Although Yom Kippur is now over, I have a confession to make. My wife just showed me eScapegoat, the website where you can confess your sins over the virtual priest laying electronic hands on a disturbingly cute animated goat. Even before I owned a computer (or one owned me), and even before I knew of the internet, I used to joke with friends what the technological revolution would mean for religions. Would we eventually go to an ATM for virtual communion? Would the screen glow with the words of the eucharistic liturgy, Rite 1, or would it be more contemporary (Jesus raised the glass and said, “This blood’s for you!”)? Would a physical wafer come through the slot? If so, would it have to have been pre-consecrated? So our bemused musings ran. But our idle thoughts held a touch of prophetic insight, it seems. Can the force of religion come through the keys upon which your fingers rest? The monitor that glows like heaven itself? Whence electronic salvation?

There can be no doubt that religion is a huge topic on the internet. I generally don’t go looking for it, because it will come to me. Religions, by their very nature, spread. They are aggressive memes, wanting desperately to replicate themselves. Our frail human minds want so much to believe that we have found the truth, and once we have, we want to share it with others. Bibles were among the first books off the first printing press. Television soon evolved televangelists. The internet became the home of virtual religion. For some it is reality, nothing virtual about it. Concepts such as grace, however, defy any kind of clear exposé, there’s always shadows in this room. Can it make its way, preveniently, through the wires and waves of the internet?

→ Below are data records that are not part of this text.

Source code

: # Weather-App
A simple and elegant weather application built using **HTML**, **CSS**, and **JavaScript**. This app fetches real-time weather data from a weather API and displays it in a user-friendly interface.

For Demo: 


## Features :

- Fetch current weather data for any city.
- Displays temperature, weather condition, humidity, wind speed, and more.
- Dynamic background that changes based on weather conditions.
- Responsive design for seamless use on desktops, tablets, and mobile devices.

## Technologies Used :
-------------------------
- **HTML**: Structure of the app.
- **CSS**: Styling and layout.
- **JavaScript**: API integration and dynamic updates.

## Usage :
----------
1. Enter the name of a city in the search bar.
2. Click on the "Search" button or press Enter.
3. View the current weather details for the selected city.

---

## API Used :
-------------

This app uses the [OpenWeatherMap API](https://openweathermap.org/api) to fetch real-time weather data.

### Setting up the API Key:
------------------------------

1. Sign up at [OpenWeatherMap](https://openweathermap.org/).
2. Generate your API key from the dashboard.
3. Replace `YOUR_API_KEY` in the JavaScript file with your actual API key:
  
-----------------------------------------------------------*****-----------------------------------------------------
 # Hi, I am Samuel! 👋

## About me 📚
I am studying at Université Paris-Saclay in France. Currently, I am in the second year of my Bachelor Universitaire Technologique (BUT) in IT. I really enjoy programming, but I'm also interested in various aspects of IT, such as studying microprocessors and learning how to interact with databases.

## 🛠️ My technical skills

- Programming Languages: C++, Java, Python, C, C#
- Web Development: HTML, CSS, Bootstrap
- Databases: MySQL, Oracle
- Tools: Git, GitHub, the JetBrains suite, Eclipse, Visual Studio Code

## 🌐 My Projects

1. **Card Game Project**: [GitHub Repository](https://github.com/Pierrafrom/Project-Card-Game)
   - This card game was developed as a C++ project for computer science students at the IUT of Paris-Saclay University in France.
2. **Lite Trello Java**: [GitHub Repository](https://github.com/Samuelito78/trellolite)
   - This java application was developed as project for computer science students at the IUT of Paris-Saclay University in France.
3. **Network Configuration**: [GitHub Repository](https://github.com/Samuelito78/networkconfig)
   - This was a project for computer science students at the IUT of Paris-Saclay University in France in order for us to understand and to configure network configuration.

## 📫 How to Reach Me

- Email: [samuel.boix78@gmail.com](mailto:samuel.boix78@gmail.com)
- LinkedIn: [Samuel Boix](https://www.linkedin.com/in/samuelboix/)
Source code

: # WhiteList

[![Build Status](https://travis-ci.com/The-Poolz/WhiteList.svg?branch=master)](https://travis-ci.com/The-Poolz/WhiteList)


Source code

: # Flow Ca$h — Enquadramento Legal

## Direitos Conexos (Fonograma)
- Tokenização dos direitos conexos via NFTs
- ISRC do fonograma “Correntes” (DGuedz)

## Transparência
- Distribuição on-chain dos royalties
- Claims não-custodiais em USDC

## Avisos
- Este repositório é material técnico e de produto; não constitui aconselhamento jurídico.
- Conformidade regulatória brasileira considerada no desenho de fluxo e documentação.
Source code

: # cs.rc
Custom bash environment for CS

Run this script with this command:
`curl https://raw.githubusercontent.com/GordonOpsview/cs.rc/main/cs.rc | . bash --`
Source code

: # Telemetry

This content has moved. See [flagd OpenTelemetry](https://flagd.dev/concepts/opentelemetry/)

eScapegoat is lighthearted, but I can’t help but wonder if there isn’t a more serious side to it. Confession on the internet can be cheap. Anonymity (excepting, of course, the NSA) is easily maintained. Your confession, visible to the faith community, is really between you and the Almighty, right? The book of James tells us confession is good for the soul, or something similar. We all know that admitting a mistake has its own cathartic release, but I found confession, in my Anglo-Catholic days, terribly invasive. Surely I knew that I’d made errors, and I knew that I felt badly about them. Did I really have to tell someone else so that I would feel bad about them all over again, reopening wounds that had already begun to heal? Isn’t this the beauty of eScapegoat? You can make a serious confession that others will see anonymously as a joke. Our poor, blinking goat will pay the ultimate price.